I'm 29 years old and I can probably count on two hands the number of times a person has gotten the pronunciation of my name right on the first go — a surprising minority, considering it has the word "less" right in it. Whenever someone does get it right, my jaw drops, because these moments are few and very far between — I often consider hugging the person for making me feel so normal. But the other 99 percent of the time, people get my name wrong.

Your name goes hand in hand with your identity, and when it's consistently messed up, it makes you feel less validated.

Over the years, I've made it a habit to introduce myself to people by saying my name slowly — careful to enunciate all four syllables — only to have them repeat something totally incorrect back. After the initial correction, I usually get an "I'm so sorry!" or "That's such a beautiful name!" in response. But that doesn't help the situation much, especially when not long after that they make another unsuccessful attempt at my moniker.

I know what you're thinking . . . what's the big deal, right? The big deal is that your name goes hand in hand with your identity, and when it is consistently messed up, it makes you feel less and less validated as a person.

When I was younger, I'd dread the first day of school, knowing that I'd have to correct my teacher in front of the entire class when they inevitably mispronounced my name off the roster.

When I was a soccer player, I had to listen to my coach call me Alicia for years because eventually my correcting him became pointless.

When I graduated from college, my name was butchered — and thanks to bad acoustics, echoed several times — in front of thousands of people (including my parents who named me).

When interviewing for jobs, I worried about being dismissed in the first few seconds of the interview because I had to correct a potential employer after they read my name incorrectly off my résumé.

All of these incidents gave me social anxiety, made me feel like my feelings didn't matter, and put dampers on some of the most important moments of my life.

If someone mispronounces my name, can't remember it because it's less common than Emily or Nicole, or decides on the spot that instead of making an effort to get it right they'll come up with a nickname, that totally sucks.

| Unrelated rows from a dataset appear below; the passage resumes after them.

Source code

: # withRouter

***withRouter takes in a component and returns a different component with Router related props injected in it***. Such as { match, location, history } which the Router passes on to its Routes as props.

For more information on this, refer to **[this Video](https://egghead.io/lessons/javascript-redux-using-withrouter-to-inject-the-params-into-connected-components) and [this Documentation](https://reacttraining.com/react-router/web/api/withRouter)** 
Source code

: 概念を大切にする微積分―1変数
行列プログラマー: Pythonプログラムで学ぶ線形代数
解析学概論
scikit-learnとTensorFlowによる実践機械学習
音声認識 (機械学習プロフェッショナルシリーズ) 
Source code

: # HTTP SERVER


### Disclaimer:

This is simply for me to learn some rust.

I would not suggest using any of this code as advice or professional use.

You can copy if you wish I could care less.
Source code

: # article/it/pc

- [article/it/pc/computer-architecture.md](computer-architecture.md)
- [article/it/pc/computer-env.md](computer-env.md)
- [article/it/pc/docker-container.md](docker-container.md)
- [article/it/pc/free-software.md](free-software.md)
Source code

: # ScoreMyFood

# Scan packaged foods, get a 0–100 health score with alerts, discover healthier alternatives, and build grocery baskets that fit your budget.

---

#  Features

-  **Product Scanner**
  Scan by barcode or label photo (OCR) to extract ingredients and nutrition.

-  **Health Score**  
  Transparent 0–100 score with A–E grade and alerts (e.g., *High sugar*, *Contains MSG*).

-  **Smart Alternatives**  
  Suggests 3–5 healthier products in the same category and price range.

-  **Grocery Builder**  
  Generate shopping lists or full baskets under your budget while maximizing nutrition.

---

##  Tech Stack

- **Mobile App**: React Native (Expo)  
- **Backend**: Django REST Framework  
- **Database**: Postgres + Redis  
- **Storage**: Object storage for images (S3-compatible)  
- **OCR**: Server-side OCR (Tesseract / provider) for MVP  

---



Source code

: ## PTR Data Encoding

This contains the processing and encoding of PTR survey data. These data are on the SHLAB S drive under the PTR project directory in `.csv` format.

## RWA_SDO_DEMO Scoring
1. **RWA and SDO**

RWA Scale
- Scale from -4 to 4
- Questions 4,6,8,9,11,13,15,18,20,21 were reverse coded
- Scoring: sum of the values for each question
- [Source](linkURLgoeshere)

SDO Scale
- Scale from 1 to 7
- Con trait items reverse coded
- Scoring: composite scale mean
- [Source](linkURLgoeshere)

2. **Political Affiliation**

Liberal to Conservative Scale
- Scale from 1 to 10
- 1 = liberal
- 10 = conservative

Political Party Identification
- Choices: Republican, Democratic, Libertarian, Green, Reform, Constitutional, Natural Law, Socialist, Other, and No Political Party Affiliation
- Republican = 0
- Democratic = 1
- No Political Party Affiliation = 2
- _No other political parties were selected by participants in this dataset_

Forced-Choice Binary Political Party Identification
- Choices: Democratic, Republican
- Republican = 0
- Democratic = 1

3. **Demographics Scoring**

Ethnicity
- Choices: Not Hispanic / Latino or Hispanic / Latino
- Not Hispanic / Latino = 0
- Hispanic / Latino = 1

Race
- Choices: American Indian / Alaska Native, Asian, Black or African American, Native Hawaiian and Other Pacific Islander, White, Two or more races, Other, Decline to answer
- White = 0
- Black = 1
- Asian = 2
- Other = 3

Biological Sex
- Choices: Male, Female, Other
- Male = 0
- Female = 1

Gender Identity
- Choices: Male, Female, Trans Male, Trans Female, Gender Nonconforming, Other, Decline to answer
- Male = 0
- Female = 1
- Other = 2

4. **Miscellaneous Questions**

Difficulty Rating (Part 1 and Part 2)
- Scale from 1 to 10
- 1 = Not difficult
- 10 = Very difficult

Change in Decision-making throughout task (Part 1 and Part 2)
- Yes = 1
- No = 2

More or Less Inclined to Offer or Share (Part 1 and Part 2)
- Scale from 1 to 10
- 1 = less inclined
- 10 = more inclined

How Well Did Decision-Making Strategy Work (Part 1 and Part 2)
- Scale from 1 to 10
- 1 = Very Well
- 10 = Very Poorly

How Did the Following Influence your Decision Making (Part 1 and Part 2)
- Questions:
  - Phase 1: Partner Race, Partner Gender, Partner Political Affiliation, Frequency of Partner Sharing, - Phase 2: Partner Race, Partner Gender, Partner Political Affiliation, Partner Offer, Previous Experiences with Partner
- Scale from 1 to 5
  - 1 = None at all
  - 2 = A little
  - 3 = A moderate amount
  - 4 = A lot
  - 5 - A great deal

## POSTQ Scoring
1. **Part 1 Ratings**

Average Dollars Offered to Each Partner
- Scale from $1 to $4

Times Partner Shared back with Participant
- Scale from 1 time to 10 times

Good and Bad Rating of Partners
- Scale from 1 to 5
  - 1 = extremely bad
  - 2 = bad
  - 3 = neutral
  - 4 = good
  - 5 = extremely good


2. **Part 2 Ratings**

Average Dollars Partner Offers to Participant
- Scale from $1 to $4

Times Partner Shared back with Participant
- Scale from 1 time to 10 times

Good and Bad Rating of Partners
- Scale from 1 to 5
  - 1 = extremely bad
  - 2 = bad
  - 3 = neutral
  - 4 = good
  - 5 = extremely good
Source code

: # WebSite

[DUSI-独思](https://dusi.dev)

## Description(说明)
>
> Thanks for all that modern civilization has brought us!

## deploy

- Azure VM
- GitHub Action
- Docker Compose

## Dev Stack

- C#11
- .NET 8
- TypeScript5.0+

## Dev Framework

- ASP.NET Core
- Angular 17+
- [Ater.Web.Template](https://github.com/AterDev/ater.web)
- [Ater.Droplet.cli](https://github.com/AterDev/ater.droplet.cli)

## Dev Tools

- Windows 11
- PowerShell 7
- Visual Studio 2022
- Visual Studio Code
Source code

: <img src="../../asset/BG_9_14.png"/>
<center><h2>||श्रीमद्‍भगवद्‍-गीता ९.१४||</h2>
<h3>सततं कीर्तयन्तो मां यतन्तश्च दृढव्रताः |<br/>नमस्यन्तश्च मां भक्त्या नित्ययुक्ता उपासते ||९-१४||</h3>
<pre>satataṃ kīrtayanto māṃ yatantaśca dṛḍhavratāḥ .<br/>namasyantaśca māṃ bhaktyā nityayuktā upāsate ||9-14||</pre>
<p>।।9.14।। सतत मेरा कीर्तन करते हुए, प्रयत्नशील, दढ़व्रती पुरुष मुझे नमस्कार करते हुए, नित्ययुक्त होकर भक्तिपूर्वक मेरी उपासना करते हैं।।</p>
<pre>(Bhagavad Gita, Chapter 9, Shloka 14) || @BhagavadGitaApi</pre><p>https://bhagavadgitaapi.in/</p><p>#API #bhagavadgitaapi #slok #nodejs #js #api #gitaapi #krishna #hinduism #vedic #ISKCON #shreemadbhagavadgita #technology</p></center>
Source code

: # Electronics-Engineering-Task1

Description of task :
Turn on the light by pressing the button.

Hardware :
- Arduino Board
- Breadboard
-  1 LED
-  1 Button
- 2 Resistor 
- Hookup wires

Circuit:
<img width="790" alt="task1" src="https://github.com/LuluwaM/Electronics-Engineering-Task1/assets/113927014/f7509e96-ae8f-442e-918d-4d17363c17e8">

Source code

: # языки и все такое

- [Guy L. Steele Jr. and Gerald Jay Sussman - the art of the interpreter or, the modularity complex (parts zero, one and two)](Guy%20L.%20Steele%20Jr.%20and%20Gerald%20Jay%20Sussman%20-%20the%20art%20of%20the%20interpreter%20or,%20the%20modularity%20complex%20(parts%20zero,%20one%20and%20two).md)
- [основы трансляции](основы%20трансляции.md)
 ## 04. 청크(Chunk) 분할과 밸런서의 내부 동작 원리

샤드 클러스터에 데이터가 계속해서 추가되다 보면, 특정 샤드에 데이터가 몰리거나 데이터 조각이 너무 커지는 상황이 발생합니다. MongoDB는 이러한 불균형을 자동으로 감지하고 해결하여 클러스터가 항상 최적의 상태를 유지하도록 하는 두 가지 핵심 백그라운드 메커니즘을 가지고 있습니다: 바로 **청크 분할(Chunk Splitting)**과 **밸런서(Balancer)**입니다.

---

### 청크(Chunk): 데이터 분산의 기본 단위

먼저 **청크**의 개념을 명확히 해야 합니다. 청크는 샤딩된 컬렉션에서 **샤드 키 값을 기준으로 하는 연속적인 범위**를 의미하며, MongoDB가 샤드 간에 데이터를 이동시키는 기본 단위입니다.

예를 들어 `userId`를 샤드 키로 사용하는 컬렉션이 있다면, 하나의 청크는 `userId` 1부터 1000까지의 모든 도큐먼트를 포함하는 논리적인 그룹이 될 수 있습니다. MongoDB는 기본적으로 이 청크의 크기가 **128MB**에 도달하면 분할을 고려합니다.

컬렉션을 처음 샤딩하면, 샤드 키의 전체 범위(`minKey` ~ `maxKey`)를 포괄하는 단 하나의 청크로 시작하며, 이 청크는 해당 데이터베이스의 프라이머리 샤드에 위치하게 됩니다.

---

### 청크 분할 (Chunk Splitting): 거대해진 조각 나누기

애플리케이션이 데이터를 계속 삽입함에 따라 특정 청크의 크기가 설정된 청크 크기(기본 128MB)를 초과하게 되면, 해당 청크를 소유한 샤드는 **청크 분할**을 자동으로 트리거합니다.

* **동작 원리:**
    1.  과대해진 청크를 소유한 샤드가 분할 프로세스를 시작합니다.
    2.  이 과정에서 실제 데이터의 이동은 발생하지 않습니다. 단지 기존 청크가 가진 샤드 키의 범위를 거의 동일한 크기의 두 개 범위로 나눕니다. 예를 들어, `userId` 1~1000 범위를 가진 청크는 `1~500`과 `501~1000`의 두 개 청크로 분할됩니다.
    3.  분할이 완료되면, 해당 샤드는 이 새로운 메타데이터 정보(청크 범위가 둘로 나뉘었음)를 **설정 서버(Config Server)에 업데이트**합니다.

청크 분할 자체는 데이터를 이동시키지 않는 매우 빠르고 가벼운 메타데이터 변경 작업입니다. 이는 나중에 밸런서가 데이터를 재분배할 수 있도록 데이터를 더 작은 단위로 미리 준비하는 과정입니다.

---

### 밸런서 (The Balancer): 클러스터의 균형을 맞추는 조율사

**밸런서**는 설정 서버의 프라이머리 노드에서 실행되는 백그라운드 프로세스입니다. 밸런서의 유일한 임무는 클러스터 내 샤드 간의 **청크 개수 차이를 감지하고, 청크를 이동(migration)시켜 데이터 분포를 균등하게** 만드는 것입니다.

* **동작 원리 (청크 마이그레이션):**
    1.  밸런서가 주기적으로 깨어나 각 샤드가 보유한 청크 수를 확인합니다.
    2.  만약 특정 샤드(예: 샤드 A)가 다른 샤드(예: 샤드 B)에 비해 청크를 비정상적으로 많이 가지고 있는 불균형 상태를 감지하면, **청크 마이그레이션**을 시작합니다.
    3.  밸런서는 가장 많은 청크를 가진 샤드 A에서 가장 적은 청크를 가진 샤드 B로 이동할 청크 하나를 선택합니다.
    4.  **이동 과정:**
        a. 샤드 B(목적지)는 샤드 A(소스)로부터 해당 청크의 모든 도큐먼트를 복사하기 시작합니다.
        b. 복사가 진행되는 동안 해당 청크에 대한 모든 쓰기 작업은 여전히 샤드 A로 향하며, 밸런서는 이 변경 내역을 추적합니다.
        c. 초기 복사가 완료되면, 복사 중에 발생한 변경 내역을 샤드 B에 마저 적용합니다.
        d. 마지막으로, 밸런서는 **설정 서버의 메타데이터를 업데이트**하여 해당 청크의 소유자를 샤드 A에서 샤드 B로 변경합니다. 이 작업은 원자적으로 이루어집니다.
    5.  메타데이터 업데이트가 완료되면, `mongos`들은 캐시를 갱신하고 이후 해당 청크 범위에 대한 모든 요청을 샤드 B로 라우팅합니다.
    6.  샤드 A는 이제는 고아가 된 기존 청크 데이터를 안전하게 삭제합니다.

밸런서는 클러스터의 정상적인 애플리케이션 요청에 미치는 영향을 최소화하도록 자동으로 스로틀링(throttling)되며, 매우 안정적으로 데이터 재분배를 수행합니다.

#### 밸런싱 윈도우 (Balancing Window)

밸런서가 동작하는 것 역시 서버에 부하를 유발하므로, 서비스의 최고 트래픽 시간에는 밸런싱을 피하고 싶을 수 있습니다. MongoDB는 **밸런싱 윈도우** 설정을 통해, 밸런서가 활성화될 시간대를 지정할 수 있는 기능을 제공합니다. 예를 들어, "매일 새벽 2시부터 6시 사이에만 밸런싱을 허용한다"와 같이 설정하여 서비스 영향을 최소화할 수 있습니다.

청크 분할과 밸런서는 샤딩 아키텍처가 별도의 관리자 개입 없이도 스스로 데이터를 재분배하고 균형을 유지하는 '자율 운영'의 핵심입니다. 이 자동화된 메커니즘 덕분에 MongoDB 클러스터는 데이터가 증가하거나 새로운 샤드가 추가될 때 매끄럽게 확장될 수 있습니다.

I don't want you to call me a variation of my first name that I didn't offer or refer to me by my last name — I want you to use my actual name, because that's what I introduce myself as.

Being called by your actual name is the smallest courtesy that a person shouldn't have to ask for.

Being called by your actual name is the smallest courtesy that a person shouldn't have to ask for.

As someone who often writes posts full of unique baby names, I totally understand the appeal of choosing a name for your child that isn't mainstream. Do I envy those with common names who have to go by Kate S. or "red-headed Sarah" because there are so many people sharing the same moniker? No — it's nice to have a name that isn't so ubiquitous.

One of my favorite bloggers wrote something about choosing her daughter's name a few years ago that really stood out to me:

My favorite girl's name over the past couple of years has been Soleil. I love the sound of it, I love the spelling of it, I love the meaning of it. But after running it by my friends and realizing not everyone immediately knew how to pronounce it, I decided it would be far better suited as a middle name. Luckily, John's favorite name, Briar, complemented Soleil perfectly. The name Briar was unique; it felt modern and classic at the same time. It was unlike anything we had ever heard before, but not so outlandish that it would haunt her forever.

I remember reading this post and thinking, "YES. She gets it! They get it! They're parents of the year!" They chose a name for their little girl that I've never come across in my own personal connections, but there is literally no question in my mind that anyone who reads it will be able to do so without fudging it up.

So please, when you're considering a unique name for your baby, think ahead. Is the name spelled phonetically and easy to read? Can people understand it after hearing you say it once? If you speak it out loud, would most people know how to write it out without asking you how?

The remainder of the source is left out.